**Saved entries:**
>>
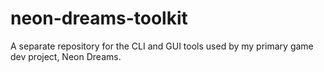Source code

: # neon-dreams-toolkit
A separate repository for the CLI and GUI tools used by my primary game dev project, Neon Dreams.
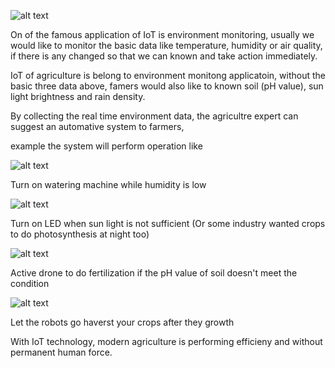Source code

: 
![alt text](https://github.com/Raydivine/IoT-of-Modern-Agriculture/blob/master/Doc/Image/Agriculture%20with%20IoT.png)

On of the famous application of IoT is environment monitoring, usually we would like to monitor the basic data like temperature, humidity or air quality, if there is any changed so that we can known and take action immediately.

IoT of agriculture is belong to environment monitong applicatoin, without the basic three data above, famers would also like to known 
soil (pH value), sun light brightness and rain density. 

By collecting the real time environment data, the agricultre expert can suggest an automative system to farmers,

example the system will perform operation like

![alt text](https://github.com/Raydivine/IoT-of-Modern-Agriculture/blob/master/Doc/Image/agriculture-watering.jpg)

Turn on watering machine while humidity is low

  ![alt text](https://github.com/Raydivine/IoT-of-Modern-Agriculture/blob/master/Doc/Image/LED_lighting_in_agriculture-667x328.jpg)

Turn on LED when sun light is not sufficient (Or some industry wanted crops to do photosynthesis at night too)

![alt text](https://github.com/Raydivine/IoT-of-Modern-Agriculture/blob/master/Doc/Image/farming-drones.jpg)

Active drone to do fertilization if the pH value of soil doesn't meet the condition

![alt text](https://github.com/Raydivine/IoT-of-Modern-Agriculture/blob/master/Doc/Image/harvest.jpg)

Let the robots go haverst your crops after they growth


With IoT technology, modern agriculture is performing efficieny and without permanent human force.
<<
**Exercise:** For the data shown above, give the number of lines where the word "basic" appears, and nothing else.

**Written solution:** 2